## Work required
Going down the data below, set down exactly the line with "The size of" and each line after it through the line with "Parameters hereinbefore are"; no other lines.
[[ Information given, beginning ]]
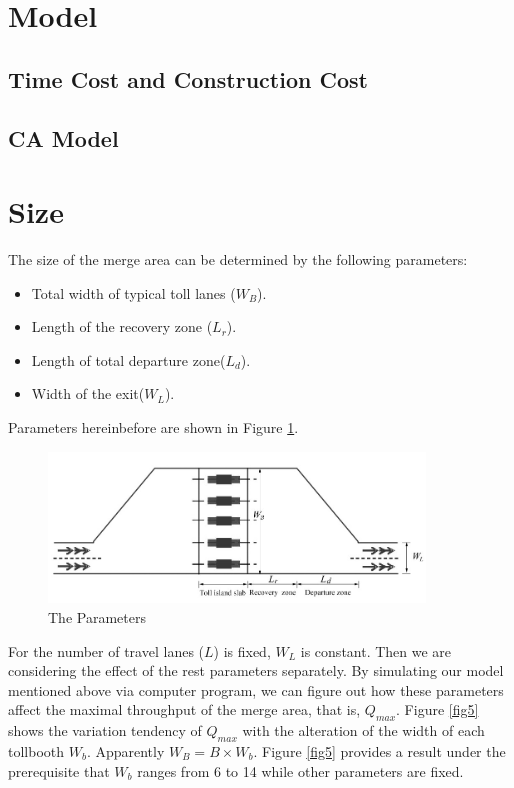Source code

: \documentclass{mcmthesis}
\begin{document}
\section{Model}
\subsection{Time Cost and Construction Cost}
\subsection{CA Model}

\section{Size}

The size of the merge area can be determined by
the following parameters:
\begin{itemize}
\item Total width of typical toll lanes ($W_{B}$).
\item Length of the recovery zone ($L_{r}$).
\item Length of total departure zone($L_{d}$).
\item Width of the exit($W_{L}$).
\end{itemize}
Parameters hereinbefore are shown in Figure \ref{fig4}.
\begin{figure}[h]
\small
\centering
\includegraphics[width=10cm]{figure4}
\caption{The Parameters}\label{fig4}
\end{figure}
For the number of travel lanes ($L$) is fixed, $W_{L}$ is
constant. Then we are considering the effect of the
rest parameters separately. By simulating our model
mentioned above via computer program, we can figure
out how these parameters affect the maximal throughput
of the merge area, that is, $Q_{max}$.
Figure \ref{fig5} shows the variation tendency of
$Q_{max}$ with
the alteration of the width of each tollbooth $W_{b}$.
Apparently $W_{B} = B \times W_{b}$. Figure \ref{fig5}
provides a result
under the prerequisite that $W_b$ ranges from 6 to 14
while other parameters are fixed.
\end{document}
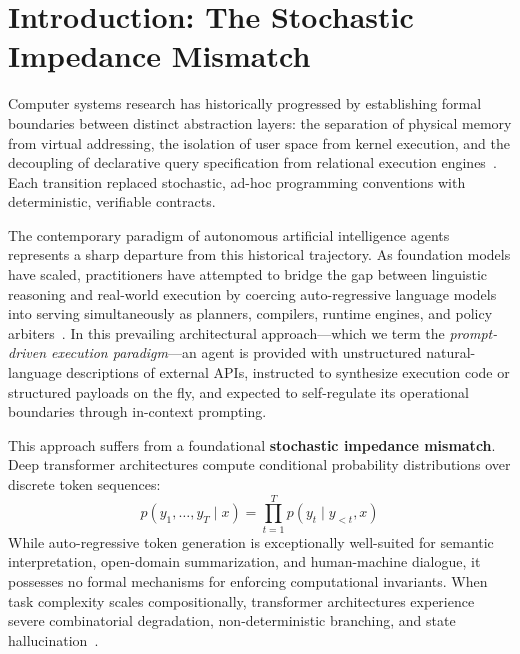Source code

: 
\section{Introduction: The Stochastic Impedance Mismatch}
\label{sec:introduction}

Computer systems research has historically progressed by establishing formal boundaries between distinct abstraction layers: the separation of physical memory from virtual addressing, the isolation of user space from kernel execution, and the decoupling of declarative query specification from relational execution engines~\cite{saltzer1975protection, lampson1974protection, parnas1972criteria, hoare1969axiomatic}. Each transition replaced stochastic, ad-hoc programming conventions with deterministic, verifiable contracts.

The contemporary paradigm of autonomous artificial intelligence agents represents a sharp departure from this historical trajectory. As foundation models have scaled, practitioners have attempted to bridge the gap between linguistic reasoning and real-world execution by coercing auto-regressive language models into serving simultaneously as planners, compilers, runtime engines, and policy arbiters~\cite{wang2024survey, xi2023rise, yao2023react, schick2023toolformer}. In this prevailing architectural approach---which we term the \emph{prompt-driven execution paradigm}---an agent is provided with unstructured natural-language descriptions of external APIs, instructed to synthesize execution code or structured payloads on the fly, and expected to self-regulate its operational boundaries through in-context prompting.

This approach suffers from a foundational \textbf{stochastic impedance mismatch}. Deep transformer architectures compute conditional probability distributions over discrete token sequences:
\begin{equation}
\label{eq:autoregressive}
p(y_1, \dots, y_T \mid x) = \prod_{t=1}^T p(y_t \mid y_{<t}, x)
\end{equation}
While auto-regressive token generation is exceptionally well-suited for semantic interpretation, open-domain summarization, and human-machine dialogue, it possesses no formal mechanisms for enforcing computational invariants. When task complexity scales compositionally, transformer architectures experience severe combinatorial degradation, non-deterministic branching, and state hallucination~\cite{dziri2023faith, valmeekam2023planning, ji2023survey, huang2023survey}.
[[ Information given, end ]]
## Answer space
The size of the merge area can be determined by
the following parameters:
\begin{itemize}
\item Total width of typical toll lanes ($W_{B}$).
\item Length of the recovery zone ($L_{r}$).
\item Length of total departure zone($L_{d}$).
\item Width of the exit($W_{L}$).
\end{itemize}
Parameters hereinbefore are shown in Figure \ref{fig4}.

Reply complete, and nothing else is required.